Lifestyle, Arts & Culture

The Affordable Art Fair is back this year from 17-19 November

The Affordable Art Fair is back this year from 17-19 November

Running for the eighth year in Singapore, the Affordable Art Fair (AAF) will be returning this November to the F1 pit building from 17 to 19 November. Recognized for making contemporary art buying more accessible, the upcoming Singapore showcase features art works priced from SGD100 to SGD15,000.

2017 also marks the fair’s consolidation into an annual event. The past four years saw the hosting of two fairs per year in April and November. From 2018, the fair will revert to being held yearly in November. Singapore was one of three cities that had a twice-yearly run, the other two being New York and Battersea, London.   

In terms of numbers, the November run will see the participation of over 60 galleries, with a mix of international, regional and local artists. An exhibitor is Brisbane-based Lethbridge Gallery, showcasing the works of artists Brett Lethbridge, Anne Marie Zanetti and wood sculptor John Morris. Gallery owner and artist Brett Lethbridge speaks about their previous experience at the fair, and what visitors can expect this time around.

Another gallery that buyers can look forward to is Essex- based Turner Barnes Gallery. Two of its artists with strong followings in Asia include Natasha Barnes, who has exhibited worldwide with AAF and is known for her large colourful abstracts, and Andrew Millar, whose signature mixed media polaroid portraits of women embody a haunting, dream-like quality.

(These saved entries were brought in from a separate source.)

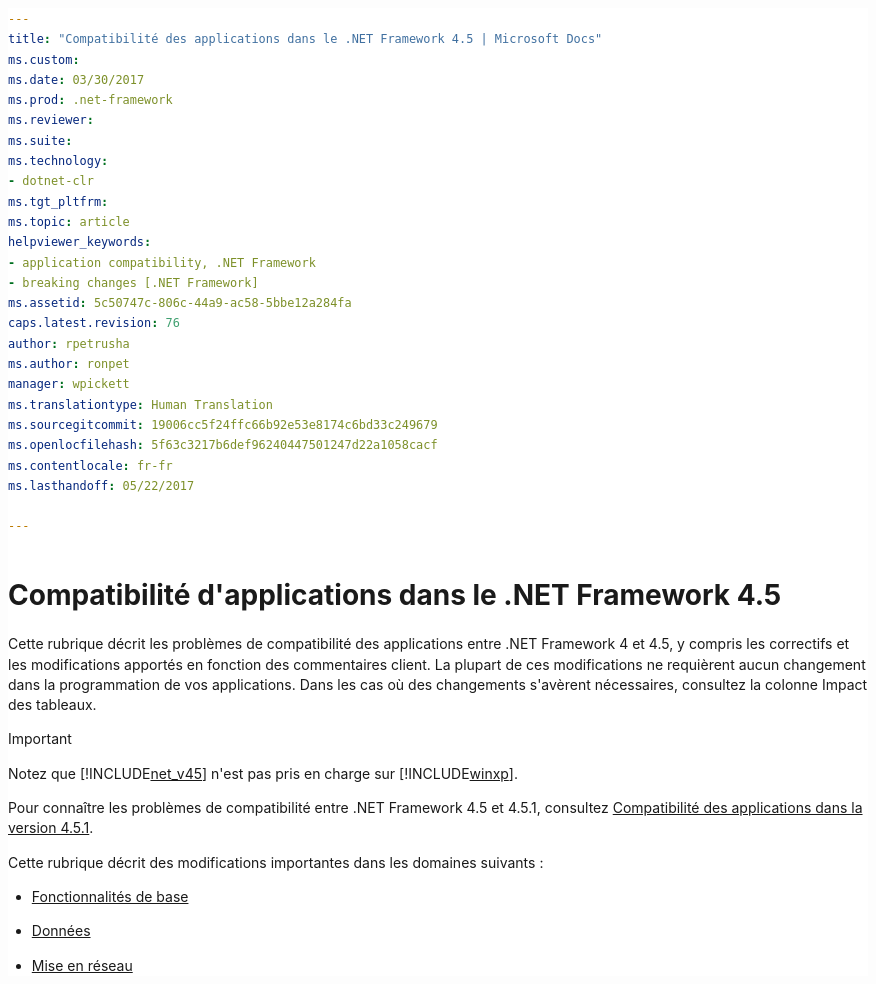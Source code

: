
 ```yaml
---
title: "Compatibilité des applications dans le .NET Framework 4.5 | Microsoft Docs"
ms.custom: 
ms.date: 03/30/2017
ms.prod: .net-framework
ms.reviewer: 
ms.suite: 
ms.technology:
- dotnet-clr
ms.tgt_pltfrm: 
ms.topic: article
helpviewer_keywords:
- application compatibility, .NET Framework
- breaking changes [.NET Framework]
ms.assetid: 5c50747c-806c-44a9-ac58-5bbe12a284fa
caps.latest.revision: 76
author: rpetrusha
ms.author: ronpet
manager: wpickett
ms.translationtype: Human Translation
ms.sourcegitcommit: 19006cc5f24ffc66b92e53e8174c6bd33c249679
ms.openlocfilehash: 5f63c3217b6def96240447501247d22a1058cacf
ms.contentlocale: fr-fr
ms.lasthandoff: 05/22/2017

---
```

# <a name="application-compatibility-in-the-net-framework-45"></a>Compatibilité d'applications dans le .NET Framework 4.5
Cette rubrique décrit les problèmes de compatibilité des applications entre .NET Framework 4 et 4.5, y compris les correctifs et les modifications apportés en fonction des commentaires client. La plupart de ces modifications ne requièrent aucun changement dans la programmation de vos applications. Dans les cas où des changements s'avèrent nécessaires, consultez la colonne Impact des tableaux.  
  
> [!IMPORTANT]
>  Notez que [!INCLUDE[net_v45](../../../includes/net-v45-md.md)] n'est pas pris en charge sur [!INCLUDE[winxp](../../../includes/winxp-md.md)].  
  
 Pour connaître les problèmes de compatibilité entre .NET Framework 4.5 et 4.5.1, consultez [Compatibilité des applications dans la version 4.5.1](../../../docs/framework/migration-guide/application-compatibility-in-the-net-framework-4-5-1.md).  
  
 Cette rubrique décrit des modifications importantes dans les domaines suivants :  
  
-   [Fonctionnalités de base](#core)  
  
-   [Données](#sql)  
  
-   [Mise en réseau](#network)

Whilst awaiting the AAF’s return, art lovers may check out the solo exhibitions of winners of the 2017 Young Talent Programme (YTP), an ongoing partnership between AAF Singapore and ION Art. The YTP sees the works of emerging Southeast Asian artists being exhibited every year at the AAF in November. After the fair, two to four artists are further handpicked to produce a solo show under the guidance of ION Art Gallery curator Seah Tzi-Yan.